### Task objective
Each line in the data must be reproduced as written, except for any picture.
....
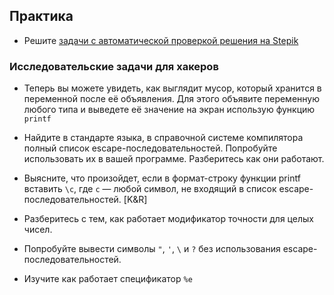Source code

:## Практика

- Решите [задачи с автоматической проверкой решения на Stepik](https://stepik.org/lesson/40164/step/1)

### Исследовательские задачи для хакеров

- Теперь вы можете увидеть, как выглядит мусор, который хранится в переменной после её объявления. Для этого объявите переменную любого типа и выведете её значение на экран использую функцию `printf`
- Найдите в стандарте языка, в справочной системе компилятора полный список escape-последовательностей. Попробуйте использовать их в вашей программе. Разберитесь как они работают.

- Выясните, что произойдет, если в формат-строку функции printf вставить `\c`, где `c` — любой символ, не входящий в список escape-последовательностей. [K&R]
- Разберитесь с тем, как работает модификатор точности для целых чисел.
- Попробуйте вывести символы `"`, `'`, `\` и `?` без использования escape-последовательностей.
- Изучите как работает спецификатор `%e`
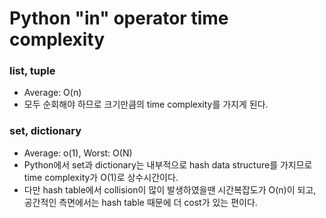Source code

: <h1>Python  "in" operator time complexity</h1>

<h3>list, tuple</h3>
<ul>
	<li>Average: O(n)</li>
	<li>모두 순회해야 하므로 크기만큼의 time complexity를 가지게 된다.</li>
</ul>

<h3>set, dictionary</h3>
<ul>
	<li>Average: o(1), Worst: O(N)</li>
	<li>Python에서 set과 dictionary는 내부적으로 hash data structure를 가지므로 time complexity가 O(1)로 상수시간이다.</li>
	<li>다만 hash table에서 collision이 많이 발생하였을땐 시간복잡도가 O(n)이 되고, 공간적인 측면에서는 hash table 때문에 더 cost가 있는 편이다.</li>
</ul>
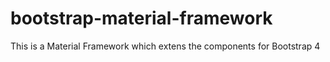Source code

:# bootstrap-material-framework
 This is a Material Framework which extens the components for Bootstrap 4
....
### Worked solution
Source code

:## Практика

- Решите [задачи с автоматической проверкой решения на Stepik](https://stepik.org/lesson/40164/step/1)

### Исследовательские задачи для хакеров

- Теперь вы можете увидеть, как выглядит мусор, который хранится в переменной после её объявления. Для этого объявите переменную любого типа и выведете её значение на экран использую функцию `printf`
- Найдите в стандарте языка, в справочной системе компилятора полный список escape-последовательностей. Попробуйте использовать их в вашей программе. Разберитесь как они работают.

- Выясните, что произойдет, если в формат-строку функции printf вставить `\c`, где `c` — любой символ, не входящий в список escape-последовательностей. [K&R]
- Разберитесь с тем, как работает модификатор точности для целых чисел.
- Попробуйте вывести символы `"`, `'`, `\` и `?` без использования escape-последовательностей.
- Изучите как работает спецификатор `%e`
Source code

: <h1>Python  "in" operator time complexity</h1>

<h3>list, tuple</h3>
<ul>
	<li>Average: O(n)</li>
	<li>모두 순회해야 하므로 크기만큼의 time complexity를 가지게 된다.</li>
</ul>

<h3>set, dictionary</h3>
<ul>
	<li>Average: o(1), Worst: O(N)</li>
	<li>Python에서 set과 dictionary는 내부적으로 hash data structure를 가지므로 time complexity가 O(1)로 상수시간이다.</li>
	<li>다만 hash table에서 collision이 많이 발생하였을땐 시간복잡도가 O(n)이 되고, 공간적인 측면에서는 hash table 때문에 더 cost가 있는 편이다.</li>
</ul>
Source code

:# bootstrap-material-framework
 This is a Material Framework which extens the components for Bootstrap 4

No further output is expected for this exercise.